▶ **ABOUT THIS EXERCISE**
Nothing but the lines from the one with "## Instructions" down to the one with "### Finding the" should be returned, exactly and with both ends included, from the material below.

▶ **RECORDS FOR THIS TASK**
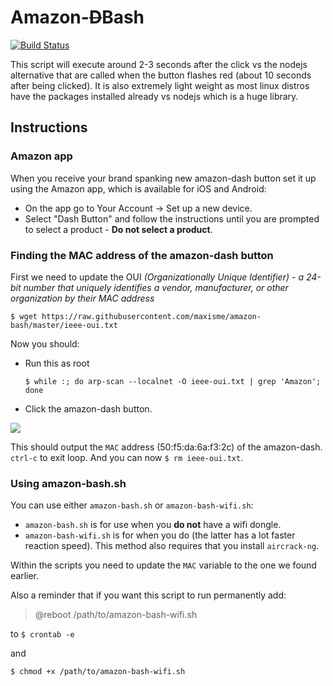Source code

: # Amazon-~~D~~Bash
[![Build Status](https://travis-ci.org/maxisme/amazon-bash.svg?branch=master)](https://travis-ci.org/maxisme/amazon-bash)

This script will execute around 2-3 seconds after the click vs the nodejs alternative that are called when the button flashes red (about 10 seconds after being clicked). It is also extremely light weight as most linux distros have the packages installed already vs nodejs which is a huge library.
## Instructions

### Amazon app
When you receive your brand spanking new amazon-dash button set it up using the Amazon app, which is available for iOS and Android:

 - On the app go to Your Account -> Set up a new device.
 - Select "Dash Button" and follow the instructions until you are prompted to select a product - **Do not select a product**.

### Finding the MAC address of the amazon-dash button
First we need to update the OUI _(Organizationally Unique Identifier)_ - _a 24-bit number that uniquely identifies a vendor, manufacturer, or other organization by their MAC address_

```
$ wget https://raw.githubusercontent.com/maxisme/amazon-bash/master/ieee-oui.txt
```

Now you should:
- Run this as root

  ```
  $ while :; do arp-scan --localnet -O ieee-oui.txt | grep 'Amazon'; done
  ```

- Click the amazon-dash button.

<img src="https://i.imgur.com/UCZXIcc.png">

This should output the `MAC` address (50:f5:da:6a:f3:2c) of the amazon-dash. `ctrl-c` to exit loop. And you can now `$ rm ieee-oui.txt`.


### Using amazon-bash.sh

You can use either `amazon-bash.sh` or `amazon-bash-wifi.sh`:
- `amazon-bash.sh` is for use when you **do not** have a wifi dongle.
- `amazon-bash-wifi.sh` is for when you do (the latter has a lot faster reaction speed). This method also requires that you install `aircrack-ng`.

Within the scripts you need to update the `MAC` variable to the one we found earlier.

Also a reminder that if you want this script to run permanently add:

>@reboot /path/to/amazon-bash-wifi.sh

to `$ crontab -e`

and

```
$ chmod +x /path/to/amazon-bash-wifi.sh
```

▶ **EXERCISE ANSWER**
## Instructions

### Amazon app
When you receive your brand spanking new amazon-dash button set it up using the Amazon app, which is available for iOS and Android:

 - On the app go to Your Account -> Set up a new device.
 - Select "Dash Button" and follow the instructions until you are prompted to select a product - **Do not select a product**.

### Finding the MAC address of the amazon-dash button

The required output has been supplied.